Would you transcribe exactly the lines from the beginning of the records below through the line with "发表于 2023-4-29 23:57", both included, omitting the pictures?

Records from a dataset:
--

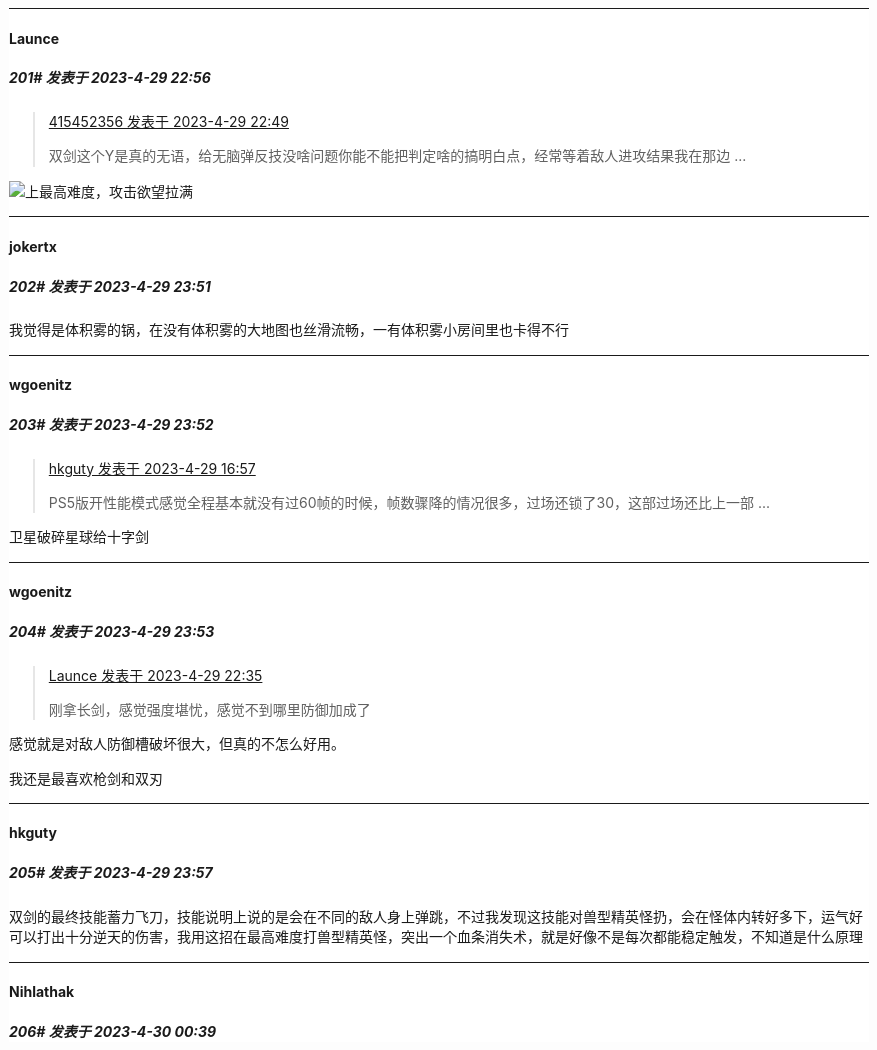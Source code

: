 
*****

####  Launce  
##### 201#       发表于 2023-4-29 22:56

<blockquote><a href="httphttps://bbs.saraba1st.com/2b/forum.php?mod=redirect&amp;goto=findpost&amp;pid=60665137&amp;ptid=2071868" target="_blank">415452356 发表于 2023-4-29 22:49</a>

双剑这个Y是真的无语，给无脑弹反技没啥问题你能不能把判定啥的搞明白点，经常等着敌人进攻结果我在那边 ...</blockquote>
<img src="https://static.saraba1st.com/image/smiley/face2017/245.png" referrerpolicy="no-referrer">上最高难度，攻击欲望拉满


*****

####  jokertx  
##### 202#       发表于 2023-4-29 23:51

我觉得是体积雾的锅，在没有体积雾的大地图也丝滑流畅，一有体积雾小房间里也卡得不行

*****

####  wgoenitz  
##### 203#       发表于 2023-4-29 23:52

<blockquote><a href="httphttps://bbs.saraba1st.com/2b/forum.php?mod=redirect&amp;goto=findpost&amp;pid=60661734&amp;ptid=2071868" target="_blank">hkguty 发表于 2023-4-29 16:57</a>

PS5版开性能模式感觉全程基本就没有过60帧的时候，帧数骤降的情况很多，过场还锁了30，这部过场还比上一部 ...</blockquote>
卫星破碎星球给十字剑

*****

####  wgoenitz  
##### 204#       发表于 2023-4-29 23:53

<blockquote><a href="httphttps://bbs.saraba1st.com/2b/forum.php?mod=redirect&amp;goto=findpost&amp;pid=60665023&amp;ptid=2071868" target="_blank">Launce 发表于 2023-4-29 22:35</a>

刚拿长剑，感觉强度堪忧，感觉不到哪里防御加成了</blockquote>
感觉就是对敌人防御槽破坏很大，但真的不怎么好用。

我还是最喜欢枪剑和双刃

*****

####  hkguty  
##### 205#       发表于 2023-4-29 23:57

双剑的最终技能蓄力飞刀，技能说明上说的是会在不同的敌人身上弹跳，不过我发现这技能对兽型精英怪扔，会在怪体内转好多下，运气好可以打出十分逆天的伤害，我用这招在最高难度打兽型精英怪，突出一个血条消失术，就是好像不是每次都能稳定触发，不知道是什么原理


*****

####  Nihlathak  
##### 206#       发表于 2023-4-30 00:39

--

### Solved exercise
Source code

: 
*****

####  Launce  
##### 201#       发表于 2023-4-29 22:56

<blockquote><a href="httphttps://bbs.saraba1st.com/2b/forum.php?mod=redirect&amp;goto=findpost&amp;pid=60665137&amp;ptid=2071868" target="_blank">415452356 发表于 2023-4-29 22:49</a>

双剑这个Y是真的无语，给无脑弹反技没啥问题你能不能把判定啥的搞明白点，经常等着敌人进攻结果我在那边 ...</blockquote>
<img src="https://static.saraba1st.com/image/smiley/face2017/245.png" referrerpolicy="no-referrer">上最高难度，攻击欲望拉满


*****

####  jokertx  
##### 202#       发表于 2023-4-29 23:51

我觉得是体积雾的锅，在没有体积雾的大地图也丝滑流畅，一有体积雾小房间里也卡得不行

*****

####  wgoenitz  
##### 203#       发表于 2023-4-29 23:52

<blockquote><a href="httphttps://bbs.saraba1st.com/2b/forum.php?mod=redirect&amp;goto=findpost&amp;pid=60661734&amp;ptid=2071868" target="_blank">hkguty 发表于 2023-4-29 16:57</a>

PS5版开性能模式感觉全程基本就没有过60帧的时候，帧数骤降的情况很多，过场还锁了30，这部过场还比上一部 ...</blockquote>
卫星破碎星球给十字剑

*****

####  wgoenitz  
##### 204#       发表于 2023-4-29 23:53

<blockquote><a href="httphttps://bbs.saraba1st.com/2b/forum.php?mod=redirect&amp;goto=findpost&amp;pid=60665023&amp;ptid=2071868" target="_blank">Launce 发表于 2023-4-29 22:35</a>

刚拿长剑，感觉强度堪忧，感觉不到哪里防御加成了</blockquote>
感觉就是对敌人防御槽破坏很大，但真的不怎么好用。

我还是最喜欢枪剑和双刃

*****

####  hkguty  
##### 205#       发表于 2023-4-29 23:57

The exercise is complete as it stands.